Heisenberg

The door didn’t just open—it exploded.

Boris hit it with a shoulder like a runaway freight train and the cheap wood shattered inward. The two partners stormed through the splinters and stepped into a chemical kingdom that smelled like sin, ammonia, and fast money.

The meth lab spread across the room like a mad scientist’s fever dream—glass beakers bubbling, burners hissing, coils of tubing twisting like snakes in a medicine cabinet from hell. Blue crystals glittered on trays under the lights like a jeweler’s display for the damned.

The lab boys scattered.

They skittered for exits, trapdoors, and side halls like cockroaches when the kitchen light flips on. One dropped a flask that shattered like a gunshot. Another dove through a half-open door.

Jonny didn’t even blink.

Neither did Boris.

They weren’t here for the roaches.

They were here for the king roach.

Across the room stood a man in a yellow HazMat suit, still as a corpse at a wake. Calm. Waiting. Like he’d been expecting them all along.

Jonny walked toward him slow and easy, the way a man strolls up to the gallows when he knows someone else is wearing the rope. His Glock came up smooth and steady.

“Who the hell are you?” he asked.

The man tilted his head. Behind the mask you could almost hear the smile.

“Oh, you know,” he said softly. “You all know exactly who I am.”

He leaned forward a fraction.

“Say my name.”

Jonny squinted at him.

“Do what?”

The detective scratched the side of his jaw like a man trying to remember where he parked his car three hangovers ago.

“I don’t… I don’t have a damn clue who the hell you are.”

The man stiffened.

“Yeah you do,” he said, a little sharper now. “I’m the cook.”

Silence.

“I’m the man who killed Gus Fring.”

Boris snorted.

“Bullshit,” the pug growled. “Cartel got Fring.”

The yellow-suited figure cocked his head.

“Are you sure?”

Boris glanced up at Jonny.

Jonny looked like a man who’d just realized he left the stove on in another life. He slowly shook his head.

The man straightened, confidence swelling in his voice like a brass band warming up.

“That’s right,” he said. “Now…”

He pointed at himself.

“Say my name.”

The room hummed with burners and boiling glass.

Finally Boris spoke.

“Heisenberg.”

The man spread his arms like a conquering emperor.

“You’re goddamn right.”

But the pug wasn’t finished.

“Werner Heisenberg,” Boris continued calmly. “Father of quantum physics. Author of the uncertainty principle. Winner of the 1932 Nobel Prize.”

The yellow suit froze.

“You also ran the Nazi atomic program during World War II,” Boris went on, straightening his tie. “And after the war—”

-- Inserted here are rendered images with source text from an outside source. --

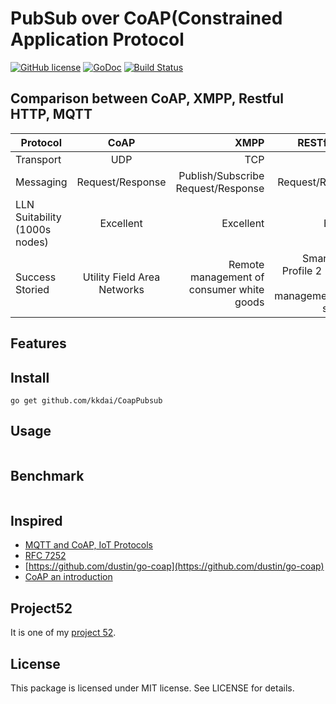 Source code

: PubSub over CoAP(Constrained Application Protocol 
==================

[![GitHub license](https://img.shields.io/badge/license-MIT-blue.svg)](https://raw.githubusercontent.com/kkdai/CoapPubsub/master/LICENSE)  [![GoDoc](https://godoc.org/github.com/kkdai/CoapPubsub?status.svg)](https://godoc.org/github.com/kkdai/CoapPubsub)  [![Build Status](https://travis-ci.org/kkdai/CoapPubsub.svg?branch=master)](https://travis-ci.org/kkdai/CoapPubsub)


Comparison between CoAP, XMPP, Restful HTTP, MQTT
---------------

| Protocol  |      CoAP      |  XMPP |RESTful HTTP | MQTT |
|----------|:-------------:|------:|------:|------:|
| Transport |  UDP | TCP| TCP | TCP |
| Messaging |    Request/Response    |   Publish/Subscribe Request/Response |   Request/Response |   Publish/Subscribe  |
| LLN Suitability (1000s nodes) | Excellent |    Excellent |    Excellent |    Excellent |
| Success Storied | Utility Field Area Networks |    Remote management of consumer white goods |    Smart Energy Profile 2 (premise energy management/home services) |    Extending enterprise messaging into IoT applications |
    
    


Features
---------------






Install
---------------
`go get github.com/kkdai/CoapPubsub`


Usage
---------------

```go


```



Benchmark
---------------

```
```

Inspired
---------------

- [MQTT and CoAP, IoT Protocols](https://eclipse.org/community/eclipse_newsletter/2014/february/article2.php)
- [RFC 7252](http://tools.ietf.org/html/rfc7252)
- [https://github.com/dustin/go-coap](https://github.com/dustin/go-coap)
- [CoAP an introduction](http://www.herjulf.se/download/coap-2013-fall.pdf)

Project52
---------------

It is one of my [project 52](https://github.com/kkdai/project52).


License
---------------

This package is licensed under MIT license. See LICENSE for details.

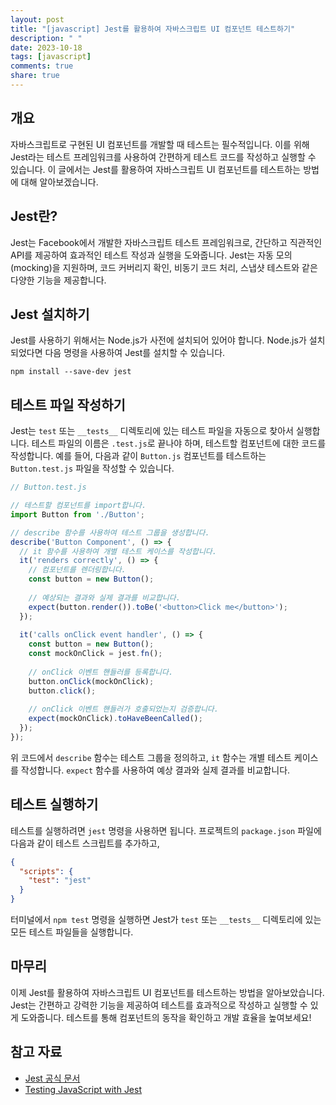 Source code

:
 ```yaml
---
layout: post
title: "[javascript] Jest를 활용하여 자바스크립트 UI 컴포넌트 테스트하기"
description: " "
date: 2023-10-18
tags: [javascript]
comments: true
share: true
---
```


## 개요

자바스크립트로 구현된 UI 컴포넌트를 개발할 때 테스트는 필수적입니다. 이를 위해 Jest라는 테스트 프레임워크를 사용하여 간편하게 테스트 코드를 작성하고 실행할 수 있습니다. 이 글에서는 Jest를 활용하여 자바스크립트 UI 컴포넌트를 테스트하는 방법에 대해 알아보겠습니다.

## Jest란?

Jest는 Facebook에서 개발한 자바스크립트 테스트 프레임워크로, 간단하고 직관적인 API를 제공하여 효과적인 테스트 작성과 실행을 도와줍니다. Jest는 자동 모의(mocking)을 지원하며, 코드 커버리지 확인, 비동기 코드 처리, 스냅샷 테스트와 같은 다양한 기능을 제공합니다.

## Jest 설치하기

Jest를 사용하기 위해서는 Node.js가 사전에 설치되어 있어야 합니다. Node.js가 설치되었다면 다음 명령을 사용하여 Jest를 설치할 수 있습니다.

```shell
npm install --save-dev jest
```

## 테스트 파일 작성하기

Jest는 `test` 또는 `__tests__` 디렉토리에 있는 테스트 파일을 자동으로 찾아서 실행합니다. 테스트 파일의 이름은 `.test.js`로 끝나야 하며, 테스트할 컴포넌트에 대한 코드를 작성합니다. 예를 들어, 다음과 같이 `Button.js` 컴포넌트를 테스트하는 `Button.test.js` 파일을 작성할 수 있습니다.

```javascript
// Button.test.js

// 테스트할 컴포넌트를 import합니다.
import Button from './Button';

// describe 함수를 사용하여 테스트 그룹을 생성합니다.
describe('Button Component', () => {
  // it 함수를 사용하여 개별 테스트 케이스를 작성합니다.
  it('renders correctly', () => {
    // 컴포넌트를 렌더링합니다.
    const button = new Button();
    
    // 예상되는 결과와 실제 결과를 비교합니다.
    expect(button.render()).toBe('<button>Click me</button>');
  });
  
  it('calls onClick event handler', () => {
    const button = new Button();
    const mockOnClick = jest.fn();
    
    // onClick 이벤트 핸들러를 등록합니다.
    button.onClick(mockOnClick);
    button.click();
    
    // onClick 이벤트 핸들러가 호출되었는지 검증합니다.
    expect(mockOnClick).toHaveBeenCalled();
  });
});
```

위 코드에서 `describe` 함수는 테스트 그룹을 정의하고, `it` 함수는 개별 테스트 케이스를 작성합니다. `expect` 함수를 사용하여 예상 결과와 실제 결과를 비교합니다.

## 테스트 실행하기

테스트를 실행하려면 `jest` 명령을 사용하면 됩니다. 프로젝트의 `package.json` 파일에 다음과 같이 테스트 스크립트를 추가하고,

```json
{
  "scripts": {
    "test": "jest"
  }
}
```

터미널에서 `npm test` 명령을 실행하면 Jest가 `test` 또는 `__tests__` 디렉토리에 있는 모든 테스트 파일들을 실행합니다.

## 마무리

이제 Jest를 활용하여 자바스크립트 UI 컴포넌트를 테스트하는 방법을 알아보았습니다. Jest는 간편하고 강력한 기능을 제공하여 테스트를 효과적으로 작성하고 실행할 수 있게 도와줍니다. 테스트를 통해 컴포넌트의 동작을 확인하고 개발 효율을 높여보세요!

## 참고 자료

- [Jest 공식 문서](https://jestjs.io/)
- [Testing JavaScript with Jest](https://www.freecodecamp.org/news/testing-javascript-with-jest/)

“All right, all right!” the man snapped, waving his hands. “They get it now.”

The Return of the Man of a Hundred Faces

Boris had been off his game from the jump.

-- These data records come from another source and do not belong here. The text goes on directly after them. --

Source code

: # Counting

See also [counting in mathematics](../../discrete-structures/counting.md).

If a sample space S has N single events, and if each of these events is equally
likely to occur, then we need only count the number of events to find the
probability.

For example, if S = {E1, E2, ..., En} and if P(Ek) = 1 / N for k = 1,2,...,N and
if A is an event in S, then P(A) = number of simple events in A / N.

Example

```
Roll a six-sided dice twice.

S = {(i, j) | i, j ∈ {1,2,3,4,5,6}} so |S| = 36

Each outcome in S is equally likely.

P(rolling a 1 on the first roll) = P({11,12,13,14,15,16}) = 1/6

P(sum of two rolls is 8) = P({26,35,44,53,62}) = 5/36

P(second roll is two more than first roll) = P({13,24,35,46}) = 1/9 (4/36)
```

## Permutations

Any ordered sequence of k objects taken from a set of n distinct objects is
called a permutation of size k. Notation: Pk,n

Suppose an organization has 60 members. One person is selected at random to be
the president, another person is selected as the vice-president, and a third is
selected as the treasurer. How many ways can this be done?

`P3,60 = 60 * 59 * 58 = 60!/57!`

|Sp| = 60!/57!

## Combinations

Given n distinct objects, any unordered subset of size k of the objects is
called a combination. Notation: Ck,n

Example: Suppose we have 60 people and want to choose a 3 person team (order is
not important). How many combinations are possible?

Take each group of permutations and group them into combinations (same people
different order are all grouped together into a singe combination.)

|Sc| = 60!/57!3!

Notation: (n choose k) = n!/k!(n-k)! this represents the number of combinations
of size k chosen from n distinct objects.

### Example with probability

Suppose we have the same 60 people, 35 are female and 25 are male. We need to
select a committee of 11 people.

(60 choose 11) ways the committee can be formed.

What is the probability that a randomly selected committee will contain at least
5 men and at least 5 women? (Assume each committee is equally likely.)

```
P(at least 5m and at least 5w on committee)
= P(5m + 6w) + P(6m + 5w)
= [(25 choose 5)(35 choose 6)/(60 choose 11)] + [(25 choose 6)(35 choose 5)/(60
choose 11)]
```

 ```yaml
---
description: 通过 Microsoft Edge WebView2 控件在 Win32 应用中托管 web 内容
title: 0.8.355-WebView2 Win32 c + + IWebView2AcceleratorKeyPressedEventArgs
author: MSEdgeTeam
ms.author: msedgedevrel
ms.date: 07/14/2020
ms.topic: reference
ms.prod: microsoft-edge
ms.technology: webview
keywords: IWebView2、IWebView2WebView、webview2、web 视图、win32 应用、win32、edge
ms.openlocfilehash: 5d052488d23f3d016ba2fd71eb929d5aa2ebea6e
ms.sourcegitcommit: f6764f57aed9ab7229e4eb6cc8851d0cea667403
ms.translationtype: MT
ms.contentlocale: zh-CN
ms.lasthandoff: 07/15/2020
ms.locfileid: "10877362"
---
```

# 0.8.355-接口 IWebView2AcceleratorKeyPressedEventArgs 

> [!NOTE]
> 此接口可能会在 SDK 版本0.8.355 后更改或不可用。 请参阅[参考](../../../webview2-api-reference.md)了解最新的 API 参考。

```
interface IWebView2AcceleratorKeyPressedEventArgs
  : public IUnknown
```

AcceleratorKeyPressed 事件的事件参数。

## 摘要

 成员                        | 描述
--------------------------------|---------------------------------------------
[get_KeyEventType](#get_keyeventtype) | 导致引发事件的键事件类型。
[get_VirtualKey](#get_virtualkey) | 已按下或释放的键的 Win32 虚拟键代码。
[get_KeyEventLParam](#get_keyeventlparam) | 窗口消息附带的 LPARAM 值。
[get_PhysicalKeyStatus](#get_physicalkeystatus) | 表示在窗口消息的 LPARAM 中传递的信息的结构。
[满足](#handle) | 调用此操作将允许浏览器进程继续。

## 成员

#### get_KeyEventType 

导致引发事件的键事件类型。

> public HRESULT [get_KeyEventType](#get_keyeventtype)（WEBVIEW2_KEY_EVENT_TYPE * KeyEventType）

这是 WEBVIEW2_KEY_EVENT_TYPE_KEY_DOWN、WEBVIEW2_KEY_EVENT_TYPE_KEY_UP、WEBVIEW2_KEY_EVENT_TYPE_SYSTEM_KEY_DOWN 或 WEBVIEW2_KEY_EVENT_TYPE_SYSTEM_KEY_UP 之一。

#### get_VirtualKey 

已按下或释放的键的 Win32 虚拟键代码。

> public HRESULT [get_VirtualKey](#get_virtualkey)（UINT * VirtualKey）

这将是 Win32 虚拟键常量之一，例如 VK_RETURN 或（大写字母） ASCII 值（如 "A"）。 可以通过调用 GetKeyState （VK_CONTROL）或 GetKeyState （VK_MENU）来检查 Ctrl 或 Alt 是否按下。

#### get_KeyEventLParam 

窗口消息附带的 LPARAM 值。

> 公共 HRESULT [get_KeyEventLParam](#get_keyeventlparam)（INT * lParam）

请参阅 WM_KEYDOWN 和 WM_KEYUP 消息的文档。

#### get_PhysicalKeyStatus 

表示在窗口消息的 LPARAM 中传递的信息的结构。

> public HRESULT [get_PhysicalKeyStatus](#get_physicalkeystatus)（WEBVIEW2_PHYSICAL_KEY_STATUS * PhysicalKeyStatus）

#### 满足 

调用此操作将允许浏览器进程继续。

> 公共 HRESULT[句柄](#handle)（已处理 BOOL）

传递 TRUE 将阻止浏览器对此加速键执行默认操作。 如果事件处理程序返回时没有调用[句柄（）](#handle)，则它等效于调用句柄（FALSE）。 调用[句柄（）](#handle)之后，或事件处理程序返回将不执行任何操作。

The old spark in his eyes—the cold, calculating gleam that once cut through lies like a switchblade through silk—had dimmed to a flicker. His legendary ninja reflexes? Gone like last week’s rent money. He’d been slow on the uptake, distracted, scratching at the back door of destiny like a mutt who’d lost the scent.

But even a dulled blade can draw blood.

The last piece of evidence slid into the puzzle with a whisper, neat as a coffin lid closing. Bank ledgers. Payoff lists. Shipping manifests fat with sin. It painted the picture in bold, ugly strokes: Johnny Rocco had been running Van Nuys like a private kingdom of graft and gunpowder for twenty long, rotten years.

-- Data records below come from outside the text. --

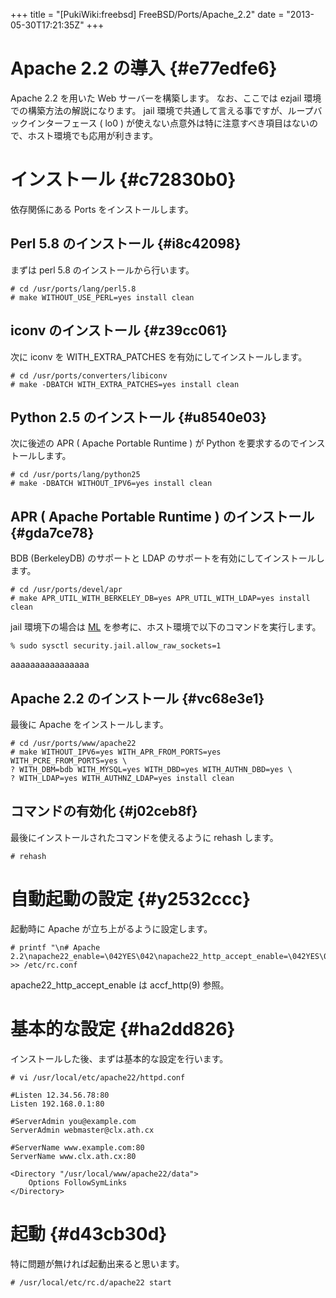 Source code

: +++
title = "[PukiWiki:freebsd] FreeBSD/Ports/Apache_2.2"
date = "2013-05-30T17:21:35Z"
+++


# Apache 2.2 の導入  {#e77edfe6}
Apache 2.2 を用いた Web サーバーを構築します。
なお、ここでは ezjail 環境での構築方法の解説になります。
jail 環境で共通して言える事ですが、ループバックインターフェース ( lo0 ) が使えない点意外は特に注意すべき項目はないので、ホスト環境でも応用が利きます。

# インストール  {#c72830b0}
依存関係にある Ports をインストールします。

## Perl 5.8 のインストール  {#i8c42098}
まずは perl 5.8 のインストールから行います。


```
# cd /usr/ports/lang/perl5.8
# make WITHOUT_USE_PERL=yes install clean

```

## iconv のインストール  {#z39cc061}
次に iconv を WITH_EXTRA_PATCHES を有効にしてインストールします。


```
# cd /usr/ports/converters/libiconv
# make -DBATCH WITH_EXTRA_PATCHES=yes install clean

```

## Python 2.5 のインストール  {#u8540e03}
次に後述の APR ( Apache Portable Runtime ) が Python を要求するのでインストールします。


```
# cd /usr/ports/lang/python25
# make -DBATCH WITHOUT_IPV6=yes install clean

```

## APR ( Apache Portable Runtime ) のインストール  {#gda7ce78}
BDB (BerkeleyDB) のサポートと LDAP のサポートを有効にしてインストールします。


```
# cd /usr/ports/devel/apr
# make APR_UTIL_WITH_BERKELEY_DB=yes APR_UTIL_WITH_LDAP=yes install clean

```

jail 環境下の場合は [ML](http://www.mail-archive.com/dev@apr.apache.org/msg19821.html "ML") を参考に、ホスト環境で以下のコマンドを実行します。


```
% sudo sysctl security.jail.allow_raw_sockets=1

```

aaaaaaaaaaaaaaaa
## Apache 2.2 のインストール  {#vc68e3e1}
最後に Apache をインストールします。


```
# cd /usr/ports/www/apache22
# make WITHOUT_IPV6=yes WITH_APR_FROM_PORTS=yes WITH_PCRE_FROM_PORTS=yes \
? WITH_DBM=bdb WITH_MYSQL=yes WITH_DBD=yes WITH_AUTHN_DBD=yes \
? WITH_LDAP=yes WITH_AUTHNZ_LDAP=yes install clean

```

## コマンドの有効化  {#j02ceb8f}
最後にインストールされたコマンドを使えるように rehash します。


```
# rehash

```

# 自動起動の設定  {#y2532ccc}
起動時に Apache が立ち上がるように設定します。


```
# printf "\n# Apache 2.2\napache22_enable=\042YES\042\napache22_http_accept_enable=\042YES\042\n" >> /etc/rc.conf

```

apache22_http_accept_enable は accf_http(9) 参照。

# 基本的な設定  {#ha2dd826}
インストールした後、まずは基本的な設定を行います。


```
# vi /usr/local/etc/apache22/httpd.conf

#Listen 12.34.56.78:80
Listen 192.168.0.1:80

#ServerAdmin you@example.com
ServerAdmin webmaster@clx.ath.cx

#ServerName www.example.com:80
ServerName www.clx.ath.cx:80

<Directory "/usr/local/www/apache22/data">
    Options FollowSymLinks
</Directory>

```

# 起動  {#d43cb30d}
特に問題が無ければ起動出来ると思います。


```
# /usr/local/etc/rc.d/apache22 start
```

Jonny let the silence hang heavy before he spoke.

“It’s the hangman’s noose for you this time, Rocco.” His voice was gravel in a tin can. “Boris may not have been himself lately—needs his anal glands expressed, if you want the veterinary details—but he still brought home the bacon. You’re finished.”

Rocco’s usual smirk wilted. The color drained from his doughy cheeks. For the first time since Hoover was in short pants, the big boss looked small.

“I guess that’s it, gumshoe,” he muttered, voice trembling like a cheap alibi. “Go ahead. Slap the bracelets on me.”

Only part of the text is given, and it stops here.